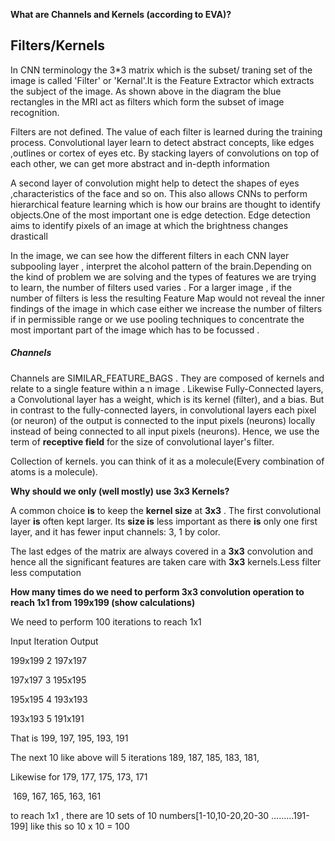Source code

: 

<b>What are Channels and Kernels (according to EVA)?</b>

## Filters/Kernels 

In CNN terminology the 3*3 matrix which is the subset/ traning set of the image is called 'Filter' or 'Kernal'.It is the Feature Extractor which extracts the subject of the image. As shown above in the diagram the blue rectangles in the MRI act as filters which form the subset of image recognition. 

Filters are not defined. The value of each filter is learned during the training process.
Convolutional layer learn to detect abstract concepts, like edges ,outlines or cortex of eyes etc. 
By stacking layers of convolutions on top of each other, we can get more abstract and in-depth information 

A second layer of convolution might help to detect the shapes of eyes ,characteristics of the face and so on. 
This also allows CNNs to perform hierarchical feature learning which is how our brains are thought to identify objects.One of the most important one is edge detection. Edge detection aims to identify pixels of an image at which the brightness changes drasticall

In the image, we can see how the different filters in each CNN layer subpooling layer , interpret the alcohol pattern of the brain.Depending on the kind of problem we are solving and the types of features we are trying to learn, the number of filters used varies . For a larger image , if the number of filters is less the resulting Feature Map would not reveal the inner findings of the image in which case either we increase the number of filters if in permissible range or we use pooling techniques to concentrate the most important part of the image which has to be focussed .

##### <b>Channels</b>

Channels are SIMILAR_FEATURE_BAGS . They are composed of kernels and relate to a single feature within a n image . Likewise Fully-Connected layers, a Convolutional layer has a weight, which is its kernel (filter), and a bias. But in contrast to the fully-connected layers, in convolutional layers each pixel (or neuron) of the output is connected to the input pixels (neurons) locally instead of being connected to all input pixels (neurons). Hence, we use the term of **receptive field** for the size of convolutional layer's filter.

Collection of kernels. you can think of it as a molecule(Every combination of atoms is a molecule).



<b>Why should we only (well mostly) use 3x3 Kernels?</b>

A common choice **is** to keep the **kernel size** at **3x3** . The first convolutional layer **is** often kept larger. Its **size is** less important as there **is** only one first layer, and it has fewer input channels: 3, 1 by color.

The last edges of the matrix are always covered in a **3x3** convolution and hence all the significant features are taken care with **3x3**  kernels.Less filter less computation

<b>How many times do we need to perform 3x3 convolution operation to reach 1x1 from 199x199 (show calculations)</b>

We need to perform 100 iterations to reach 1x1

Input			Iteration			Output			

199x199			2				197x197

197x197			3				195x195

195x195			4				 193x193

193x193			5				 191x191

That is 199, 197, 195, 193, 191

The next 10 like above will 5 iterations 189, 187, 185, 183, 181,

Likewise for 179, 177, 175, 173, 171

​		      169, 167, 165, 163, 161

to reach 1x1 , there are 10 sets of 10 numbers[1-10,10-20,20-30 ……...191-199] like this so 10  x 10 = 100

















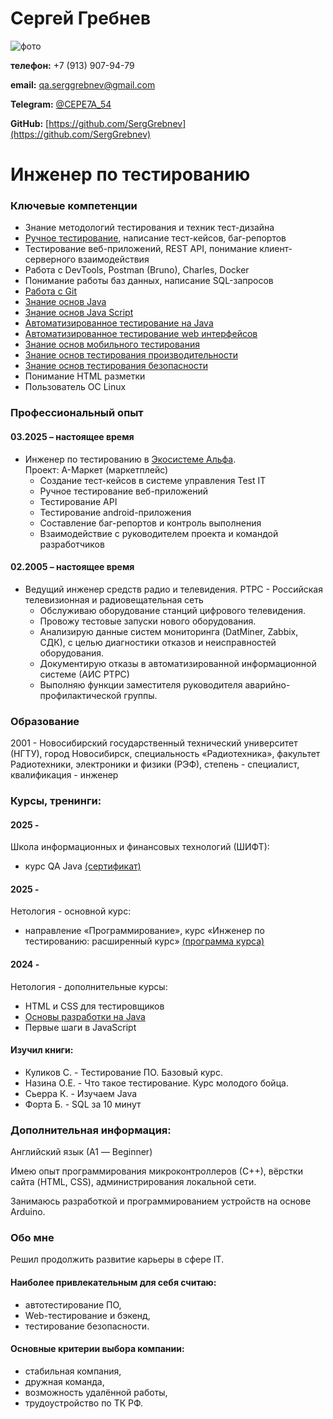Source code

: # Сергей Гребнев

![фото](./img/serg.jpg)

**телефон:** +7 (913) 907-94-79

**email:** qa.serggrebnev@gmail.com

**Telegram:** [@CEPE7A_54](https://t.me/CEPE7A_54)

**GitHub:** [https://github.com/SergGrebnev](https://github.com/SergGrebnev)


# Инженер по тестированию


### Ключевые компетенции

- Знание методологий тестирования и техник тест-дизайна
- [Ручное тестирование](./img/certificate_01_manualWeb.pdf), написание тест-кейсов, баг-репортов
- Тестирование веб-приложений, REST API, понимание клиент-серверного взаимодействия
- Работа с DevTools, Postman (Bruno), Charles, Docker
- Понимание работы баз данных, написание SQL-запросов
- [Работа с Git](./img/certificate_02_Git.pdf)
- [Знание основ Java](./img/certificate_03_Java.pdf)
- [Знание основ Java Script](./img/certificate_05_JavaScript.pdf)
- [Автоматизированное тестирование на Java](./img/certificate_04_autoJava.pdf)
- [Автоматизированное тестирование web интерфейсов](./img/certificate_06_autoWeb.pdf)
- [Знание основ мобильного тестирования](./img/certificate_07_Mobile.pdf)
- [Знание основ тестирования производительности](./img/certificate_08_Load.pdf)
- [Знание основ тестирования безопасности](./img/certificate_09_Security.pdf)
- Понимание HTML разметки
- Пользователь ОС Linux



### Профессиональный опыт
#### 03.2025 – настоящее время
- Инженер по тестированию в [Экосистеме Альфа](https://salfa.ru/). \
 Проект: А-Маркет (маркетплейс)
    * Создание тест-кейсов в системе управления Test IT
    * Ручное тестирование веб-приложений
    * Тестирование API
    * Тестирование android-приложения
    * Составление баг-репортов и контроль выполнения
    * Взаимодействие с руководителем проекта и командой разработчиков

    
#### 02.2005 – настоящее время
- Ведущий инженер средств радио и телевидения. РТРС - Российская телевизионная и радиовещательная сеть
    * Обслуживаю оборудование станций цифрового телевидения.
    * Провожу тестовые запуски нового оборудования.
    * Анализирую данные систем мониторинга (DatMiner, Zabbix, СДК), с целью диагностики отказов и неисправностей оборудования.
    * Документирую отказы в автоматизированной информационной системе (АИС РТРС)
    * Выполняю функции заместителя руководителя аварийно-профилактической группы.

### Образование
2001 - Новосибирский государственный технический университет (НГТУ), город Новосибирск,
специальность «Радиотехника», факультет Радиотехники, электроники и физики (РЭФ), степень - специалист, квалификация - инженер


### Курсы, тренинги:

#### 2025 -
Школа информационных и финансовых технологий (ШИФТ):
- курс QA Java [(сертификат)](./img/certificate_SIFT.pdf)

#### 2025 - 
Нетология - основной курс:
- направление «Программирование», курс «Инженер по тестированию: расширенный курс» [(программа курса)](https://netology.ru/programs/qa#/result_2)  

#### 2024 - 
Нетология - дополнительные курсы:
- HTML и CSS для тестировщиков
- [Основы разработки на Java](https://netology.ru/programs/java-free)
- Первые шаги в JavaScript
  

#### Изучил книги:
- Куликов С. - Тестирование ПО. Базовый курс.
- Назина О.Е. - Что такое тестирование. Курс молодого бойца.
- Сьерра К. - Изучаем Java
- Форта Б. - SQL за 10 минут



### Дополнительная информация:
Английский язык (А1 — Beginner)

Имею опыт программирования микроконтроллеров (С++), вёрстки сайта (HTML, CSS), администрирования локальной сети.

Занимаюсь разработкой и программированием устройств на основе Arduino.


### Обо мне
Решил продолжить развитие карьеры в сфере IT.

#### Наиболее привлекательным для себя считаю:
- автотестирование ПО,
- Web-тестирование и бэкенд,
- тестирование безопасности.
  
#### Основные критерии выбора компании: 
- стабильная компания,
- дружная команда,
- возможность удалённой работы,
- трудоустройство по ТК РФ.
..........
* [WHAT TO DO]:
The answer must be the full listing above, copied exactly, with no pictures in it.

* [OUTPUT BELOW]:
Source code

: 

<b>What are Channels and Kernels (according to EVA)?</b>

## Filters/Kernels 

In CNN terminology the 3*3 matrix which is the subset/ traning set of the image is called 'Filter' or 'Kernal'.It is the Feature Extractor which extracts the subject of the image. As shown above in the diagram the blue rectangles in the MRI act as filters which form the subset of image recognition. 

Filters are not defined. The value of each filter is learned during the training process.
Convolutional layer learn to detect abstract concepts, like edges ,outlines or cortex of eyes etc. 
By stacking layers of convolutions on top of each other, we can get more abstract and in-depth information 

A second layer of convolution might help to detect the shapes of eyes ,characteristics of the face and so on. 
This also allows CNNs to perform hierarchical feature learning which is how our brains are thought to identify objects.One of the most important one is edge detection. Edge detection aims to identify pixels of an image at which the brightness changes drasticall

In the image, we can see how the different filters in each CNN layer subpooling layer , interpret the alcohol pattern of the brain.Depending on the kind of problem we are solving and the types of features we are trying to learn, the number of filters used varies . For a larger image , if the number of filters is less the resulting Feature Map would not reveal the inner findings of the image in which case either we increase the number of filters if in permissible range or we use pooling techniques to concentrate the most important part of the image which has to be focussed .

##### <b>Channels</b>

Channels are SIMILAR_FEATURE_BAGS . They are composed of kernels and relate to a single feature within a n image . Likewise Fully-Connected layers, a Convolutional layer has a weight, which is its kernel (filter), and a bias. But in contrast to the fully-connected layers, in convolutional layers each pixel (or neuron) of the output is connected to the input pixels (neurons) locally instead of being connected to all input pixels (neurons). Hence, we use the term of **receptive field** for the size of convolutional layer's filter.

Collection of kernels. you can think of it as a molecule(Every combination of atoms is a molecule).



<b>Why should we only (well mostly) use 3x3 Kernels?</b>

A common choice **is** to keep the **kernel size** at **3x3** . The first convolutional layer **is** often kept larger. Its **size is** less important as there **is** only one first layer, and it has fewer input channels: 3, 1 by color.

The last edges of the matrix are always covered in a **3x3** convolution and hence all the significant features are taken care with **3x3**  kernels.Less filter less computation

<b>How many times do we need to perform 3x3 convolution operation to reach 1x1 from 199x199 (show calculations)</b>

We need to perform 100 iterations to reach 1x1

Input			Iteration			Output			

199x199			2				197x197

197x197			3				195x195

195x195			4				 193x193

193x193			5				 191x191

That is 199, 197, 195, 193, 191

The next 10 like above will 5 iterations 189, 187, 185, 183, 181,

Likewise for 179, 177, 175, 173, 171

​		      169, 167, 165, 163, 161

to reach 1x1 , there are 10 sets of 10 numbers[1-10,10-20,20-30 ……...191-199] like this so 10  x 10 = 100

















Source code

: # Сергей Гребнев

![фото](./img/serg.jpg)

**телефон:** +7 (913) 907-94-79

**email:** qa.serggrebnev@gmail.com

**Telegram:** [@CEPE7A_54](https://t.me/CEPE7A_54)

**GitHub:** [https://github.com/SergGrebnev](https://github.com/SergGrebnev)


# Инженер по тестированию


### Ключевые компетенции

- Знание методологий тестирования и техник тест-дизайна
- [Ручное тестирование](./img/certificate_01_manualWeb.pdf), написание тест-кейсов, баг-репортов
- Тестирование веб-приложений, REST API, понимание клиент-серверного взаимодействия
- Работа с DevTools, Postman (Bruno), Charles, Docker
- Понимание работы баз данных, написание SQL-запросов
- [Работа с Git](./img/certificate_02_Git.pdf)
- [Знание основ Java](./img/certificate_03_Java.pdf)
- [Знание основ Java Script](./img/certificate_05_JavaScript.pdf)
- [Автоматизированное тестирование на Java](./img/certificate_04_autoJava.pdf)
- [Автоматизированное тестирование web интерфейсов](./img/certificate_06_autoWeb.pdf)
- [Знание основ мобильного тестирования](./img/certificate_07_Mobile.pdf)
- [Знание основ тестирования производительности](./img/certificate_08_Load.pdf)
- [Знание основ тестирования безопасности](./img/certificate_09_Security.pdf)
- Понимание HTML разметки
- Пользователь ОС Linux



### Профессиональный опыт
#### 03.2025 – настоящее время
- Инженер по тестированию в [Экосистеме Альфа](https://salfa.ru/). \
 Проект: А-Маркет (маркетплейс)
    * Создание тест-кейсов в системе управления Test IT
    * Ручное тестирование веб-приложений
    * Тестирование API
    * Тестирование android-приложения
    * Составление баг-репортов и контроль выполнения
    * Взаимодействие с руководителем проекта и командой разработчиков

    
#### 02.2005 – настоящее время
- Ведущий инженер средств радио и телевидения. РТРС - Российская телевизионная и радиовещательная сеть
    * Обслуживаю оборудование станций цифрового телевидения.
    * Провожу тестовые запуски нового оборудования.
    * Анализирую данные систем мониторинга (DatMiner, Zabbix, СДК), с целью диагностики отказов и неисправностей оборудования.
    * Документирую отказы в автоматизированной информационной системе (АИС РТРС)
    * Выполняю функции заместителя руководителя аварийно-профилактической группы.

### Образование
2001 - Новосибирский государственный технический университет (НГТУ), город Новосибирск,
специальность «Радиотехника», факультет Радиотехники, электроники и физики (РЭФ), степень - специалист, квалификация - инженер


### Курсы, тренинги:

#### 2025 -
Школа информационных и финансовых технологий (ШИФТ):
- курс QA Java [(сертификат)](./img/certificate_SIFT.pdf)

#### 2025 - 
Нетология - основной курс:
- направление «Программирование», курс «Инженер по тестированию: расширенный курс» [(программа курса)](https://netology.ru/programs/qa#/result_2)  

#### 2024 - 
Нетология - дополнительные курсы:
- HTML и CSS для тестировщиков
- [Основы разработки на Java](https://netology.ru/programs/java-free)
- Первые шаги в JavaScript
  

#### Изучил книги:
- Куликов С. - Тестирование ПО. Базовый курс.
- Назина О.Е. - Что такое тестирование. Курс молодого бойца.
- Сьерра К. - Изучаем Java
- Форта Б. - SQL за 10 минут



### Дополнительная информация:
Английский язык (А1 — Beginner)

Имею опыт программирования микроконтроллеров (С++), вёрстки сайта (HTML, CSS), администрирования локальной сети.

Занимаюсь разработкой и программированием устройств на основе Arduino.


### Обо мне
Решил продолжить развитие карьеры в сфере IT.

#### Наиболее привлекательным для себя считаю:
- автотестирование ПО,
- Web-тестирование и бэкенд,
- тестирование безопасности.
  
#### Основные критерии выбора компании: 
- стабильная компания,
- дружная команда,
- возможность удалённой работы,
- трудоустройство по ТК РФ.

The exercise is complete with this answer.